すると、良い自分とか、だめな自分とかいうものはなく、すべては単なるひとつの資質にすぎないということが分かったんです。そこにレッテルを貼っていただけだったと。

 

―ひとつの資質?

 

そうです。例えるなら、資質は空に浮かぶ雲のようなものですね。空にはうろこ雲もあれば、入道雲もある。もちろん真っ黒な雨雲だってあります。なのに、それまでの自分は真っ白にまぶしく輝く雲だけを受け入れ、そうでない雲を嫌悪していたんですね。

でも、本当は良いも悪いもない。雲は、単なる雲に過ぎないですから。ワクワクも、情熱も、みじめさも、情けなさも、どんな形の雲もすべて包み込んでいる空そのものこそ、「本来の自分」だと気付いたんです。

 

―つまり、雲そのものに価値はないと。

 

いえ、そういうことではないんです。資質にはそれぞれ大切な価値があります。ただ、それが自分の全てではないということなんですね。例えば、虚無感にさえ価値があるんです。

僕はかつて、コーチングで目標達成することが虚しくなった時期がありました。目標達成は単にエゴの欲求を満たすだけで、クライアントを真の幸福には導けないと感じて。

しかしエゴを否定するということは、生きる意欲を否定するに等しい。すると何のためにコーチングをしているのか分からなくなり、3年近く強い虚無感の中で苦しみました。虚無と一体化していたんですね。

でも、そのお陰で自分にとって純粋に大切なものは何か、しっかりと見極めることができたんです。

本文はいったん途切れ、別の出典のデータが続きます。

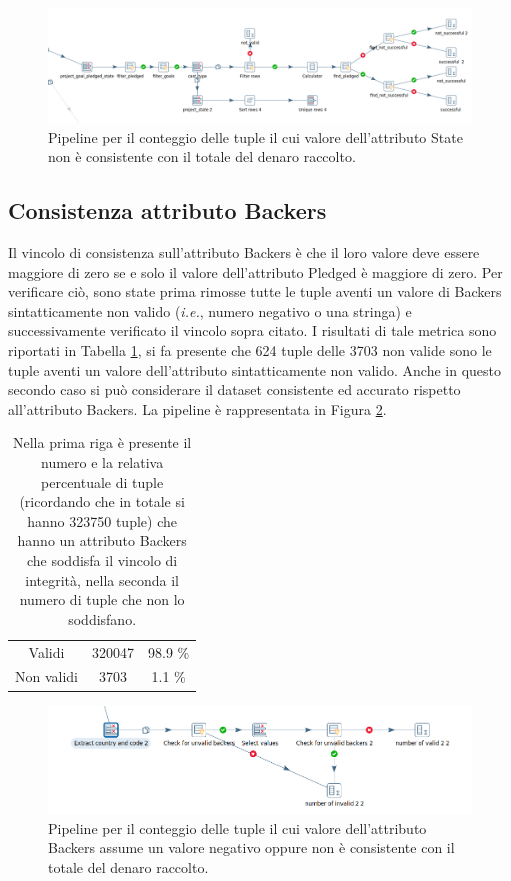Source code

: \begin{figure}[h!]
	\centering
	\includegraphics[width=0.7\linewidth]{images/DQ_stateaconsistency}
	\caption{Pipeline per il conteggio delle tuple il cui valore dell'attributo State non è consistente con il totale del denaro raccolto.}
	\label{fig:dqstateaconsistency}
\end{figure}

\newpage
\subsection{Consistenza attributo Backers}
\label{subsec:cons_backers}
Il vincolo di consistenza sull'attributo Backers è che il loro valore deve essere maggiore di zero se e solo il valore dell'attributo Pledged è maggiore di zero.
Per verificare ciò, sono state prima rimosse tutte le tuple aventi un valore di Backers sintatticamente non valido (\textit{i.e.}, numero negativo o una stringa) e successivamente verificato il vincolo sopra citato.
I risultati di tale metrica sono riportati in Tabella \ref{tab:con_backers}, si fa presente che 624 tuple delle 3703 non valide sono le tuple aventi un valore dell'attributo sintatticamente non valido.
Anche in questo secondo caso si può considerare il dataset consistente ed accurato rispetto all'attributo Backers.
La pipeline è rappresentata in Figura \ref{fig:dqbackersconsistency}.

\begin{table}
	\caption{Nella prima riga è presente il numero e la relativa percentuale di tuple (ricordando che in totale si hanno 323750 tuple) che hanno un attributo Backers che soddisfa il vincolo di integrità, nella seconda il numero di tuple che non lo soddisfano.}
	
	\label{tab:con_backers}
	
	\centering
	\begin{tabular}{c|cc}
		Validi & 320047 & 98.9 \% \\ 
		Non validi & 3703 & 1.1 \% \\
	\end{tabular}
\end{table} 

\begin{figure}[h!]
	\centering
	\includegraphics[width=0.7\linewidth]{images/DQ_backersconsistency}
	\caption{Pipeline per il conteggio delle tuple il cui valore dell'attributo Backers assume un valore negativo oppure non è consistente con il totale del denaro raccolto.}
	\label{fig:dqbackersconsistency}
\end{figure}

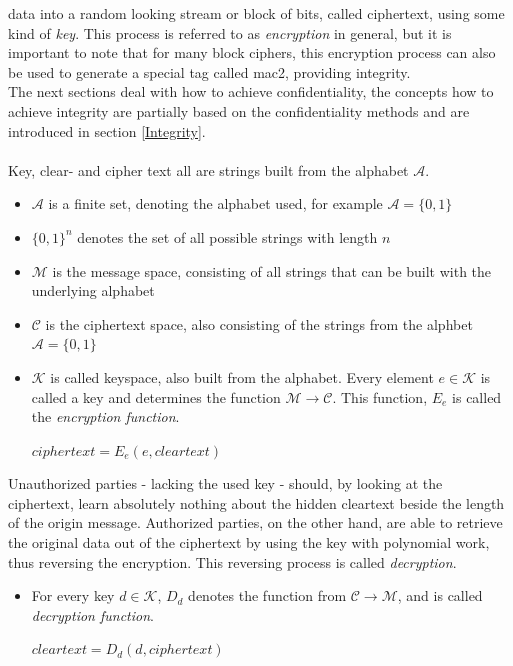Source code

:data into a random looking stream or block of bits, called ciphertext, using some kind of
\textit{key}. This process is referred to as \textit{encryption} in general, but it is important to note that for many block ciphers, this encryption process
can also be used to generate a special tag called \gls{mac2}, providing integrity.
\\
The next sections deal with how to achieve confidentiality, the 
concepts how to achieve integrity are partially based on the confidentiality methods and are introduced in section \ref{Integrity}.
\\
\\
Key, clear- and cipher text all are strings built from the alphabet $\mathcal{A}$. 
\begin{itemize}
 \item $\mathcal{A}$ is a finite set, denoting the alphabet used, for example
 $\mathcal{A} = \{0, 1\}$
 \item $\{0, 1\}^n$ denotes the set of all possible strings with length $n$
 \item $\mathcal{M}$ is the message space, consisting of all strings that can be built with the 
 underlying alphabet
 \item $\mathcal{C}$ is the ciphertext space, also consisting of the strings from 
 the alphbet
$\mathcal{A} = \{0, 1\}$
\item $\mathcal{K}$ is called keyspace, also built from the alphabet. Every element
 $e \in \mathcal{K}$ is called a key and determines the function $\mathcal{M} \rightarrow \mathcal{C}$.
 This function, $E_e$ is called the \textit{encryption function}. 
  \begin{center}
 $ciphertext = E_e(e, cleartext)$
  \end{center}
\end{itemize}
Unauthorized parties - lacking the used key - should, by looking at the ciphertext, learn
absolutely nothing about the hidden cleartext beside the length of the origin message. Authorized parties, on the other hand, are
able to retrieve the original data out of the ciphertext by using the key with polynomial work, thus reversing
the encryption. This reversing process is called \textit{decryption}.
\begin{itemize}
 \item For every key $d \in \mathcal{K}$, $D_d$ denotes the function from $\mathcal{C} \rightarrow
  \mathcal{M}$, and is called \textit{decryption function}.
  \begin{center}
  $cleartext  = D_d(d, ciphertext)$
    \end{center}
\end{itemize}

そしていまは、虚無も自分という空に浮かぶ雲のひとつだと受け入れることができています。

 

―なるほど。では、赤木さんのセッションも「空である本来の自分に気付く」ということをゴールにされているんでしょうか?

 

そこを押しつけたり、誘導したりということはしません。あくまで「クライアントファースト」で、本人が望む目標、進みたい方向に沿ってサポートを続けます。

ただ、こちらの視点として目標達成というゴール以外のものも見据えている、という感じでしょうか。

例えば、「月収100万円以上を達成する」というゴールを掲げる方を支援したとします。その過程のなかで、さまざまな課題が生じてきます。上手くいかないことも出てくるでしょう。でも、僕はその上手くいかない体験こそ大切だと知っていますし、それこそ「本来の自分」という意味では「とても上手くいっている」という場合もあるんです。

月収100万円以上というゴールを達成したなら、当然喜んでいいんですよ。喜びもなく走り続けていれば、いずれ必ず燃え尽きてしまうので。

でも、その喜びは、言ってみればスイーツのようなもの。人生の血肉となっていくような貴重な栄養は、むしろまったく稼げず、もがき苦しんでいる時期にこそあるのかもしれません。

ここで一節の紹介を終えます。